This repository hosts open discussions and documentation for designing, collecting, evaluating, and (where possible) releasing large‑scale, full‑duplex spontaneous conversation datasets in English. The project is led by oto (our startup), with a long‑term goal of 10 million hours of natural, open‑domain small‑talk.
- Purpose: Build shared understanding and community consensus around dataset requirements, collection design, evaluation, and release policies for full‑duplex conversations.
- Focus: English, spontaneous and natural small‑talk audio conversations.
- Where discussions happen: Primarily on Hugging Face Discussions (link TBA).
Full‑duplex means both parties can speak at the same time without waiting for the other to finish—allowing overlaps, backchannels, interruptions, and collaborative repairs, closer to real human talk than half‑duplex, turn‑by‑turn systems.

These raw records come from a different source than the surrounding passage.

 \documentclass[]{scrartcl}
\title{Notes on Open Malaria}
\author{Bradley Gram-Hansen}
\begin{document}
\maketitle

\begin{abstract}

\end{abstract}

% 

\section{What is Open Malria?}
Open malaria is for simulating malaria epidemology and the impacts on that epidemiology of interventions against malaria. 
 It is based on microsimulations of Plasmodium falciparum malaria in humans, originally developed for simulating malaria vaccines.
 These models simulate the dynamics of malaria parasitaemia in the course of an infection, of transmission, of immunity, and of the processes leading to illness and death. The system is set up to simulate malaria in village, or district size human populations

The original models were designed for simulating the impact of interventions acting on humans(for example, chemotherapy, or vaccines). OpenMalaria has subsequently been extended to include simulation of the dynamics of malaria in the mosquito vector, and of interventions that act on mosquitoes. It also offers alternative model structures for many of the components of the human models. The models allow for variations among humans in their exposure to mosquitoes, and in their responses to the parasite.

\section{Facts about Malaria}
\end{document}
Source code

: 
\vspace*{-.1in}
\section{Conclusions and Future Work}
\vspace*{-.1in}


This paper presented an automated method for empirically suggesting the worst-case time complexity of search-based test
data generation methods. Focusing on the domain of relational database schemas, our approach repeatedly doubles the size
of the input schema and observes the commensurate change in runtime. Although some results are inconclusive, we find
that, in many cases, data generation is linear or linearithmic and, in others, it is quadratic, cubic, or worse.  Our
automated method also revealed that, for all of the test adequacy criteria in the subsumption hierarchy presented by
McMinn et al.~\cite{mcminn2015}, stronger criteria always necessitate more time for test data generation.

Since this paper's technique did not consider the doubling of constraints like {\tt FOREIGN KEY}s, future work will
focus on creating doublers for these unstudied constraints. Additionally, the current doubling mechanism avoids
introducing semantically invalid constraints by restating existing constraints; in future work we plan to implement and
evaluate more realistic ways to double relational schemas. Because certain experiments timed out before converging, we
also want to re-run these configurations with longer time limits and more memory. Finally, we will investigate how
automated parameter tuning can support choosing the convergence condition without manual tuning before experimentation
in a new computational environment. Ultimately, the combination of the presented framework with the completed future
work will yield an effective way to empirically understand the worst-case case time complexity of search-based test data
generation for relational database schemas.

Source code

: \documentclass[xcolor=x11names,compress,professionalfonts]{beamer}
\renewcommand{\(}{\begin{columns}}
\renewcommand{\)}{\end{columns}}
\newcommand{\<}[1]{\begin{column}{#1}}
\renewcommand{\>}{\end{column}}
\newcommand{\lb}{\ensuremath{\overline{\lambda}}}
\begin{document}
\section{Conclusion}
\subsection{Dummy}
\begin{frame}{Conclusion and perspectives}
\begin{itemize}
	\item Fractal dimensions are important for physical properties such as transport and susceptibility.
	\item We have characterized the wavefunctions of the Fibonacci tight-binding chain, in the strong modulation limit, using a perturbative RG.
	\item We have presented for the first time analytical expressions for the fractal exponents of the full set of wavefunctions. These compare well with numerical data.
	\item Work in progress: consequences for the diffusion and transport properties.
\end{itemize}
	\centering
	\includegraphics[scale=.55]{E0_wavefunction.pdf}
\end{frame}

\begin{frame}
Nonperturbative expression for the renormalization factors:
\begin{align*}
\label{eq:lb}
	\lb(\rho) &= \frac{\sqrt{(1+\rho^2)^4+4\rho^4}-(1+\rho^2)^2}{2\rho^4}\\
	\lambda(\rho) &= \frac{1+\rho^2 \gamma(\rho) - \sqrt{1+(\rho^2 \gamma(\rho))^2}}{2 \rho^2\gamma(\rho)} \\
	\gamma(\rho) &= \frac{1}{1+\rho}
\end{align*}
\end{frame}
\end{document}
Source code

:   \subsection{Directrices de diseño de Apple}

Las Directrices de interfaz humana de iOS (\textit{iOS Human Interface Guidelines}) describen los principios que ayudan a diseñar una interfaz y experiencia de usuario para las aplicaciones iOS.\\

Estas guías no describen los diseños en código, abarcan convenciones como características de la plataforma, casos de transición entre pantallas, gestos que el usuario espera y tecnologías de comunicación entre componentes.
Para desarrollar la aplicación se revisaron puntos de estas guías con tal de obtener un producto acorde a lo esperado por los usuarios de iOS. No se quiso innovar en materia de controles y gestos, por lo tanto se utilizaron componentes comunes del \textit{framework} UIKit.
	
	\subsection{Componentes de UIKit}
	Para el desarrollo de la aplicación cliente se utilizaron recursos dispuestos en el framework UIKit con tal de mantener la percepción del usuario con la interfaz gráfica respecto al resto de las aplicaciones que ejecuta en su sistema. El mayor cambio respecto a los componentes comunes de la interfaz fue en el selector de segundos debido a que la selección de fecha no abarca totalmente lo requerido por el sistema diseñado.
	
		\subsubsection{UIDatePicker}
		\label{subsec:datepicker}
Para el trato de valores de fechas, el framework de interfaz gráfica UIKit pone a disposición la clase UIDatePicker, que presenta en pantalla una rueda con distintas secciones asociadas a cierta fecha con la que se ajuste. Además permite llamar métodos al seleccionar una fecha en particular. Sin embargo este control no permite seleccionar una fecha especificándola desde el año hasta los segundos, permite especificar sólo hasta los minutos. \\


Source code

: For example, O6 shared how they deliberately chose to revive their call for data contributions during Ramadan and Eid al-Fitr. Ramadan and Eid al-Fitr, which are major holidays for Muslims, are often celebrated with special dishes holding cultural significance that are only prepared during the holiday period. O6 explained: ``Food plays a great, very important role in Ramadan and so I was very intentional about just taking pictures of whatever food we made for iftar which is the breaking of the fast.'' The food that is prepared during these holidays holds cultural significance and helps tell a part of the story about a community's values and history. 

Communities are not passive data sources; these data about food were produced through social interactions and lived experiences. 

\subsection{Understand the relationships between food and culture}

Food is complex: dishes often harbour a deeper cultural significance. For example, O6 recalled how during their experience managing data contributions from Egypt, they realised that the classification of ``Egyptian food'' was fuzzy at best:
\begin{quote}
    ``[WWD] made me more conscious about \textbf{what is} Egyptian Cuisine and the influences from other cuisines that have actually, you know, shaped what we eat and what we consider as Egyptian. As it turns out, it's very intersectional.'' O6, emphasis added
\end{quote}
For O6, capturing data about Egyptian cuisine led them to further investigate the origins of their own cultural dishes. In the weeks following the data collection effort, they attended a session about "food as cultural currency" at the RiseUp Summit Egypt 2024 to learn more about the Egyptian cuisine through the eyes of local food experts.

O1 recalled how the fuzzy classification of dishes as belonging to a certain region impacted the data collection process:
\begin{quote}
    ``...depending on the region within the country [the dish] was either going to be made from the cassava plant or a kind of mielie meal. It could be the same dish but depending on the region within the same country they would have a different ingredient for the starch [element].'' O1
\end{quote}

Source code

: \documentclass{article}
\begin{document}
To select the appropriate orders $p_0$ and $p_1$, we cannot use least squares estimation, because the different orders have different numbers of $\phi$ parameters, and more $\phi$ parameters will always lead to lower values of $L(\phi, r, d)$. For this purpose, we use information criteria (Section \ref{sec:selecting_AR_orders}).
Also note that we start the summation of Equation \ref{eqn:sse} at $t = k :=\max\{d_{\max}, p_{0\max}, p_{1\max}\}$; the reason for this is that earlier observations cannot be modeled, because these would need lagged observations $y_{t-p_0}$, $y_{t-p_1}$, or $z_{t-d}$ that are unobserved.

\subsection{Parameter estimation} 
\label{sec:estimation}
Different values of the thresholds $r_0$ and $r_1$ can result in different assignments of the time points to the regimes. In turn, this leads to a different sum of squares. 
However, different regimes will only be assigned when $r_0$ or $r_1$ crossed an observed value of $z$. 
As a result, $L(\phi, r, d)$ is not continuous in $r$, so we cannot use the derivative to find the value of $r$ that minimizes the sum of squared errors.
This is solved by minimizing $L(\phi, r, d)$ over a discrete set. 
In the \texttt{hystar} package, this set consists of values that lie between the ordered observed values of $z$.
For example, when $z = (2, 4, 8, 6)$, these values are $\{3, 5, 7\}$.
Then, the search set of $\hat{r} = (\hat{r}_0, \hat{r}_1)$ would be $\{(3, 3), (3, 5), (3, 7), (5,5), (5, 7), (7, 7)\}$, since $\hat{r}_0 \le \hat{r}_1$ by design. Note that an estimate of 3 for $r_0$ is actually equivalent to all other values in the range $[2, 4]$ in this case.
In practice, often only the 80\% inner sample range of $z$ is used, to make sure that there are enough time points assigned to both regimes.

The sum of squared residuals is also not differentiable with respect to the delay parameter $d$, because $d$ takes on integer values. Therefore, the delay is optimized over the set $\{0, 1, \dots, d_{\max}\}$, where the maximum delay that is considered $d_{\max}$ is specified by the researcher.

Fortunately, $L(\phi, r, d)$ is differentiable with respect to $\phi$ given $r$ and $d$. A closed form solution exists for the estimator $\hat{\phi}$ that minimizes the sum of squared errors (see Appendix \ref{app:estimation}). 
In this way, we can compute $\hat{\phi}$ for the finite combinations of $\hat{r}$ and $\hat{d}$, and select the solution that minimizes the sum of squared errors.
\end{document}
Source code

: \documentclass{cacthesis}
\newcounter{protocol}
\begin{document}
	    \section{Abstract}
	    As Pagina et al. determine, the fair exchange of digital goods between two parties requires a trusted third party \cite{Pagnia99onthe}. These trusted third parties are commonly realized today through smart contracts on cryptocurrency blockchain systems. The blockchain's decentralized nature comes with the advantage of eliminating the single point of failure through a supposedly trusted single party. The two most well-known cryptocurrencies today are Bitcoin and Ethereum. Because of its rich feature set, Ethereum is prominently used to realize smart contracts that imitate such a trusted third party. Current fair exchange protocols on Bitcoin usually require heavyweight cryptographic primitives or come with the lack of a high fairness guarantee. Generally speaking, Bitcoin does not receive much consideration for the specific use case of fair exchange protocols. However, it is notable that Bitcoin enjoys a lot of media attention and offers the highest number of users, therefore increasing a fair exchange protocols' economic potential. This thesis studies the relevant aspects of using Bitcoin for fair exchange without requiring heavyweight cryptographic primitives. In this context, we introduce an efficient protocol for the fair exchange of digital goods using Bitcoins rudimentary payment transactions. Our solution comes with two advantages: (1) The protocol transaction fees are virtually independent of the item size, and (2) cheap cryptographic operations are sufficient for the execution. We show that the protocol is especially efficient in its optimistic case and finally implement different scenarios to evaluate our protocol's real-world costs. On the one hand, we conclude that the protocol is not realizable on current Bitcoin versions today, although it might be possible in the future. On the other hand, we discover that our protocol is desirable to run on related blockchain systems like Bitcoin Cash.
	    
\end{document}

- Short term: Define requirements, collection design, and ethics/privacy standards.
- Mid term: Establish prototype-scale collection, evaluation procedures, and metadata specs.
- Long term: Grow toward 10M hours and release datasets in staged, policy‑compliant ways.
We will begin with English as the first step, then expand to multiple languages in phases. The expansion pace and language priority will be guided by community discussion, ethical considerations, and data availability. Our long‑term goal is a diverse, multilingual, and representative corpus while maintaining strong privacy and consent standards.
- Spontaneous small‑talk (task‑free or loose‑goal)
- Conversation phenomena: overlap, backchannels, repairs, silences
- Audio plus metadata (recording conditions, anonymized speaker attributes, etc.)
Out of scope (for now)
- Unrestricted distribution of raw, personally identifying data
- Heavily scripted read‑aloud data as the only source
We prioritize participant privacy and ethics. Collection and releases will follow applicable laws and platform policies, with clear consent, anonymization, and redistribution terms. Detailed policies will be codified through community discussion.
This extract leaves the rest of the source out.